> [About this exercise]
Check each line of the material below for the string "that" and reply with how many have it, nothing more.

=====

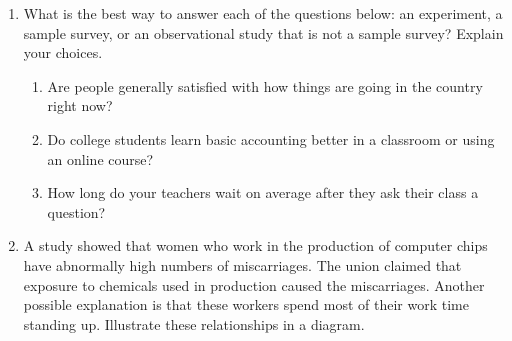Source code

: \documentclass[10pt]{article}
\newcommand{\ans}{\vspace{0.25in}}
\begin{document}
\begin{enumerate}
  \item What is the best way to answer each of the questions below: an experiment, a sample survey, or an observational study that is not a sample survey? Explain your choices.
  \begin{enumerate}
    \itemsep0.25in
    \item Are people generally satisfied with how things are going in the country right now?
    \item Do college students learn basic accounting better in a classroom or using an online course?
    \item How long do your teachers wait on average after they ask their class a question?
    \ans
  \end{enumerate}
  
  \item A study showed that women who work in the production of computer chips have abnormally high numbers of miscarriages. The union claimed that exposure to chemicals used in production caused the miscarriages. Another possible explanation is that these workers spend most of their work time standing up. Illustrate these relationships in a diagram.
  

\end{enumerate}
\end{document}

=====

> [Response to the task]
2